_Material for this task_:
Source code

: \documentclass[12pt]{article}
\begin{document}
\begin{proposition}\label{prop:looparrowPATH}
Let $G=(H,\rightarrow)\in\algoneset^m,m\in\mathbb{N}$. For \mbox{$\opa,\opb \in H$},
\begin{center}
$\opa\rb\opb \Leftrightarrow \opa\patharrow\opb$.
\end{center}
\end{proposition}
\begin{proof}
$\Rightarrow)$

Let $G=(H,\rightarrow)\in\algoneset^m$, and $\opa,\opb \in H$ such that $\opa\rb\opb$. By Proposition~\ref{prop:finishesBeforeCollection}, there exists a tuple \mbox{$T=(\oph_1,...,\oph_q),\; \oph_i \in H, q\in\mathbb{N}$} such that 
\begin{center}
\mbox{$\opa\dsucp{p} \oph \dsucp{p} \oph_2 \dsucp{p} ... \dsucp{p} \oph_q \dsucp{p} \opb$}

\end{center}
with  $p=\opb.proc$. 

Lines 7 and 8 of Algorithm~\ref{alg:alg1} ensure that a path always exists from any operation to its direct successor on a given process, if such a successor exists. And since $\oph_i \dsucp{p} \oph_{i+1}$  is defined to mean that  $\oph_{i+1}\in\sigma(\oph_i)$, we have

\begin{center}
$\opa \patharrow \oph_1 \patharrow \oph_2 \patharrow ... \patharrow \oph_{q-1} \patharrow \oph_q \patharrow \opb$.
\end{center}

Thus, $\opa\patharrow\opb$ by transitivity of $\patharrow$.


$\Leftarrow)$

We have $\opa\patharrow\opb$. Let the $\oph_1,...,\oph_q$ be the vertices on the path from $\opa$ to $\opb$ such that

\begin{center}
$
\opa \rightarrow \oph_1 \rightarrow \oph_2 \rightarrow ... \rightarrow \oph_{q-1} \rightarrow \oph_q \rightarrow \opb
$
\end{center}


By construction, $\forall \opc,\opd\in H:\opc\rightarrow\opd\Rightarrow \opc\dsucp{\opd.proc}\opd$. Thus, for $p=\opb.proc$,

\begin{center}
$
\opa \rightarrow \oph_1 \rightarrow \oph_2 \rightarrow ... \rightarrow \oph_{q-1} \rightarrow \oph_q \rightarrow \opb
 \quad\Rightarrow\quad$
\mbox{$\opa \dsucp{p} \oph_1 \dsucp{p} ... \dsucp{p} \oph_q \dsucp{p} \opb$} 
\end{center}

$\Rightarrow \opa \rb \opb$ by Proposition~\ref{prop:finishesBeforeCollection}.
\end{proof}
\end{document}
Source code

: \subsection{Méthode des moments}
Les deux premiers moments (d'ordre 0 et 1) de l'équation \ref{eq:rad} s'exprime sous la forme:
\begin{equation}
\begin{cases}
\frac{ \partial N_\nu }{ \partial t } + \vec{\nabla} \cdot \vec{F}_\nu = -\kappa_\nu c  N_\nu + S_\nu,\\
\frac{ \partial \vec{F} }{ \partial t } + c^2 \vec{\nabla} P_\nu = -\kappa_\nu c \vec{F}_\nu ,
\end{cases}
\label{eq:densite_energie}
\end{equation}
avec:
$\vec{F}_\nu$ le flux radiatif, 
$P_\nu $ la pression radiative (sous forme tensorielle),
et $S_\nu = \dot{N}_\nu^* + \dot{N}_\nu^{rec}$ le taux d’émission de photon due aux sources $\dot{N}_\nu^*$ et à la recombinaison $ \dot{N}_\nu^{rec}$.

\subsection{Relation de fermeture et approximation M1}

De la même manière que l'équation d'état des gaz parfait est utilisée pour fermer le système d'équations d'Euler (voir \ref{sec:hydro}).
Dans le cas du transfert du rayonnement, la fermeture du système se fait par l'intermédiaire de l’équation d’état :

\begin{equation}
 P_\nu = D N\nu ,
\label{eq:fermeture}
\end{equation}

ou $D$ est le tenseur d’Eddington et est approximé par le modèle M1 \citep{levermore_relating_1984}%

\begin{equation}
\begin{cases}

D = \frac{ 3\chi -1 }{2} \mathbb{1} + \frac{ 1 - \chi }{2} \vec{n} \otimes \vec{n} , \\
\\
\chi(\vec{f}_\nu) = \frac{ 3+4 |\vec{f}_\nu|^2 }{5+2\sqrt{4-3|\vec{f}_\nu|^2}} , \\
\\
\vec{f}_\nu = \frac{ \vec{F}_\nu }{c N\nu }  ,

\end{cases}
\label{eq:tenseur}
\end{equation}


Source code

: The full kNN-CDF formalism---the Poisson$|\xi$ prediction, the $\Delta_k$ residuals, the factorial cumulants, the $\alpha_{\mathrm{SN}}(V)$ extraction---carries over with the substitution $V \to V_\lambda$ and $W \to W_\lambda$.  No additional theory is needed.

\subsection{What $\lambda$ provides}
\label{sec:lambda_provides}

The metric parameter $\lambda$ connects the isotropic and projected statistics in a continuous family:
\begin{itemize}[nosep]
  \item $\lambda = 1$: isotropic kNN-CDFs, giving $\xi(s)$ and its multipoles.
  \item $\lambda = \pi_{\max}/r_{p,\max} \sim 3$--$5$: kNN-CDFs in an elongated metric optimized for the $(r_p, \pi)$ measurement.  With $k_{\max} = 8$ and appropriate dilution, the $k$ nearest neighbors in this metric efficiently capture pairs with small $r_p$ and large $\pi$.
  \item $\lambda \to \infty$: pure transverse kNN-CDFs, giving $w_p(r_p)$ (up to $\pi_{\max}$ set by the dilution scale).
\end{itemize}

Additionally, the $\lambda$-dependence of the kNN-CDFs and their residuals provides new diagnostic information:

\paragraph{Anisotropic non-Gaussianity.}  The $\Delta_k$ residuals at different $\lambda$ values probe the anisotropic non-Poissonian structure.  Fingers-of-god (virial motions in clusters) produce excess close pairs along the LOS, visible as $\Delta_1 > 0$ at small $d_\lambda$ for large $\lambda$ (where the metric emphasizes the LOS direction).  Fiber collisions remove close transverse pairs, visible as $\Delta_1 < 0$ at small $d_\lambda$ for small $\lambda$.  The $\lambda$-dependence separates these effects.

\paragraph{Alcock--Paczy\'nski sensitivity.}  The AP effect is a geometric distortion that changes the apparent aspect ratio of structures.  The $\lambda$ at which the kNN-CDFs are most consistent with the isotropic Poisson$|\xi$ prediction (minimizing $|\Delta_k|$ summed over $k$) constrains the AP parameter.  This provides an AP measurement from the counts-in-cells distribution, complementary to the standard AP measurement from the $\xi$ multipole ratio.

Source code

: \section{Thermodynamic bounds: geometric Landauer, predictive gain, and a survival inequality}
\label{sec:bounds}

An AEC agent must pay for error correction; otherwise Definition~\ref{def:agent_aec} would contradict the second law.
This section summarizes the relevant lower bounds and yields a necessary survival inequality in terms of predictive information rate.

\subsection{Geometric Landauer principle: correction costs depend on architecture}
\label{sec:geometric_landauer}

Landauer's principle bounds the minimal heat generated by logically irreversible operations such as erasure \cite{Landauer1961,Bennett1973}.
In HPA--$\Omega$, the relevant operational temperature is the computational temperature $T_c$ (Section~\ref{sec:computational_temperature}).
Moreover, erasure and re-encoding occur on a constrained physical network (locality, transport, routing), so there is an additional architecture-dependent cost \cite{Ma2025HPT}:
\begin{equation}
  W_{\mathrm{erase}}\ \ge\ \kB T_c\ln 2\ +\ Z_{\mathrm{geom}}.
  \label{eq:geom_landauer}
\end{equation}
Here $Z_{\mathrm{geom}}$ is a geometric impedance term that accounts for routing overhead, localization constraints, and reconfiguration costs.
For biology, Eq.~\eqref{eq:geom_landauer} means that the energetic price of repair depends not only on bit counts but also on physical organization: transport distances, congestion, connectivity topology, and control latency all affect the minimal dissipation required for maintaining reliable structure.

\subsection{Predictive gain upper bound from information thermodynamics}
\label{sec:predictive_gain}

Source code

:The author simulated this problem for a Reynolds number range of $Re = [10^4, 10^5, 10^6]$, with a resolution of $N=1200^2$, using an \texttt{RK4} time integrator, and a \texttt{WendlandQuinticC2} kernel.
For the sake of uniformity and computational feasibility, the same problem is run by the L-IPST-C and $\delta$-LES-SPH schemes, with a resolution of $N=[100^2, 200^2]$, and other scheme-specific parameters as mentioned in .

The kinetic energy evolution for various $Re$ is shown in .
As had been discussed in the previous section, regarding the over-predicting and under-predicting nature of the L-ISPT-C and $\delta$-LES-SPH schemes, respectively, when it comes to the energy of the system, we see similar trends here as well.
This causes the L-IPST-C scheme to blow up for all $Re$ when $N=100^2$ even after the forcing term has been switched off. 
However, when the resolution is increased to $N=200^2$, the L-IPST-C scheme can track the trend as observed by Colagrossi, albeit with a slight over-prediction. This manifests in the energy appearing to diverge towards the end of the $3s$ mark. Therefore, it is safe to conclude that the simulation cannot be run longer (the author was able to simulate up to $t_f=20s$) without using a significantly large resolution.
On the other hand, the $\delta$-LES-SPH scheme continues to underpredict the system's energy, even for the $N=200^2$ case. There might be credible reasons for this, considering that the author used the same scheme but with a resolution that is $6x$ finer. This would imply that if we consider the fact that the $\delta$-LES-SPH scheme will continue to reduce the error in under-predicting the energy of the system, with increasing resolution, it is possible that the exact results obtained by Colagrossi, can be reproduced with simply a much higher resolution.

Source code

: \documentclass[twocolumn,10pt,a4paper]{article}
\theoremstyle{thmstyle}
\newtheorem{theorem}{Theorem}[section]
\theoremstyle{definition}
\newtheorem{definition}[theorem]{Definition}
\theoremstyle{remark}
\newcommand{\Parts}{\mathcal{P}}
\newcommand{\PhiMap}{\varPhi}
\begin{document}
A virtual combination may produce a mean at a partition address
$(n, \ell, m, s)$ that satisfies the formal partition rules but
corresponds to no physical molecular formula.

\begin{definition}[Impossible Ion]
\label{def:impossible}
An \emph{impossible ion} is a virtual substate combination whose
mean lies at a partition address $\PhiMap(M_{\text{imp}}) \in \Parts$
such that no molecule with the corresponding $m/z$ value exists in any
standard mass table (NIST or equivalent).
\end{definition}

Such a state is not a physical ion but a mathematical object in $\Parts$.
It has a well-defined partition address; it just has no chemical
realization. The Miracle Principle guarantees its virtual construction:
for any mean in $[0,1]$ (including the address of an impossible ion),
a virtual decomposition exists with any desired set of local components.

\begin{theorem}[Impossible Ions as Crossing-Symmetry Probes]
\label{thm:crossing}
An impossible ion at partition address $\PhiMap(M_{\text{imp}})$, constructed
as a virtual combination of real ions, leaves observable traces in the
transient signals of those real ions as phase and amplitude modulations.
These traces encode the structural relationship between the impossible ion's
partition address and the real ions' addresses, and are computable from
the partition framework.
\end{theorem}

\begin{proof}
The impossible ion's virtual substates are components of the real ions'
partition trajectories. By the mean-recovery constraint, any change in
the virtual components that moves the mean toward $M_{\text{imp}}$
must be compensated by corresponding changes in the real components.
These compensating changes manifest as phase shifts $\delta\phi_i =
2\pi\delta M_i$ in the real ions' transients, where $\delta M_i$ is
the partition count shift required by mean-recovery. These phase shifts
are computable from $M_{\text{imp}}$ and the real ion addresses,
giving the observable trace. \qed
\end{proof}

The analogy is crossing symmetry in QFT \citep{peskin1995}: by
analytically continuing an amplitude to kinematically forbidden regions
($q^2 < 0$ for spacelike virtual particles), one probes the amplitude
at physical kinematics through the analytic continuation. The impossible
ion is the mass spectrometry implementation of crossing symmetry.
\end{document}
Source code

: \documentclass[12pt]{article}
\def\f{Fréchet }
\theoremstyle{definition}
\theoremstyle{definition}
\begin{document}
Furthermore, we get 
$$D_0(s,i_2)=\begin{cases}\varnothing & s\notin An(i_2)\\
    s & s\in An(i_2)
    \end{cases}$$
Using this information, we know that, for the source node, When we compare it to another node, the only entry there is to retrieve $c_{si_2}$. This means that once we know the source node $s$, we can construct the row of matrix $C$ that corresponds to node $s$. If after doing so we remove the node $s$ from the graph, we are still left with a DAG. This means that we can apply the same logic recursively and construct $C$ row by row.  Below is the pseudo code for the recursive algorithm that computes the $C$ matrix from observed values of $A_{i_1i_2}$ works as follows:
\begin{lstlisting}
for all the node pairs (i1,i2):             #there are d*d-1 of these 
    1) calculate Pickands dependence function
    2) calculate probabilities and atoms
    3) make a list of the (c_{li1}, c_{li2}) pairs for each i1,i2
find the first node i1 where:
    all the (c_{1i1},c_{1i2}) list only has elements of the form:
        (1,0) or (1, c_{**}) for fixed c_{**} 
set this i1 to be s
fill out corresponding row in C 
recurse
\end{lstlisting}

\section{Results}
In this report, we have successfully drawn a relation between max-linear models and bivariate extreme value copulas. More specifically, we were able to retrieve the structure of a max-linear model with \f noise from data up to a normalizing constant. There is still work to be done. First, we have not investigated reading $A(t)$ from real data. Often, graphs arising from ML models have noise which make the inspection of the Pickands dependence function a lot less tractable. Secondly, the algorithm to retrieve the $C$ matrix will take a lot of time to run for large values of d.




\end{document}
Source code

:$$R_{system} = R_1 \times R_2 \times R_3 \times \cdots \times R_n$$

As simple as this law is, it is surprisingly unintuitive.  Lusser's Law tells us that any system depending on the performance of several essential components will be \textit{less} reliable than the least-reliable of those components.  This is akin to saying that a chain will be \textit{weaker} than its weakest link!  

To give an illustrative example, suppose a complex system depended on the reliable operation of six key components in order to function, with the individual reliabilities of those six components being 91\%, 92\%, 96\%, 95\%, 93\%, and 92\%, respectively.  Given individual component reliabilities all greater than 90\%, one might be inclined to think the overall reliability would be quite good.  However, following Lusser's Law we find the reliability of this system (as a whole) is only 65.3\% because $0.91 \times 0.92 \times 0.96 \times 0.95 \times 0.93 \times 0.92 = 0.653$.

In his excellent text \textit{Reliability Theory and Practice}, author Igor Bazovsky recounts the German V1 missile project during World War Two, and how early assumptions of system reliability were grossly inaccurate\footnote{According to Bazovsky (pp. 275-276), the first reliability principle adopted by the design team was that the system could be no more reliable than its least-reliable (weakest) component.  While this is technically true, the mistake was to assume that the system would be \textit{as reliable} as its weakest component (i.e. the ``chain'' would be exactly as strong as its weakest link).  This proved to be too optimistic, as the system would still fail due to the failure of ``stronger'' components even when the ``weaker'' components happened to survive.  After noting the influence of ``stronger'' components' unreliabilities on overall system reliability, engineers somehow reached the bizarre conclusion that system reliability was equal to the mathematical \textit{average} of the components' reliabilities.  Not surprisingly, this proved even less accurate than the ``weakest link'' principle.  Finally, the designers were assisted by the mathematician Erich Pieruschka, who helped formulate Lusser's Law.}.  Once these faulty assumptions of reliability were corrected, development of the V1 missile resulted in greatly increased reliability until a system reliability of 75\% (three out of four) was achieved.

_What is required_:
An exact copy of the lines above between the line holding "mean lies at" and the line holding "for any mean", inclusive, is the whole answer.

_Task output_:
mean lies at a partition address $\PhiMap(M_{\text{imp}}) \in \Parts$
such that no molecule with the corresponding $m/z$ value exists in any
standard mass table (NIST or equivalent).
\end{definition}

Such a state is not a physical ion but a mathematical object in $\Parts$.
It has a well-defined partition address; it just has no chemical
realization. The Miracle Principle guarantees its virtual construction:
for any mean in $[0,1]$ (including the address of an impossible ion),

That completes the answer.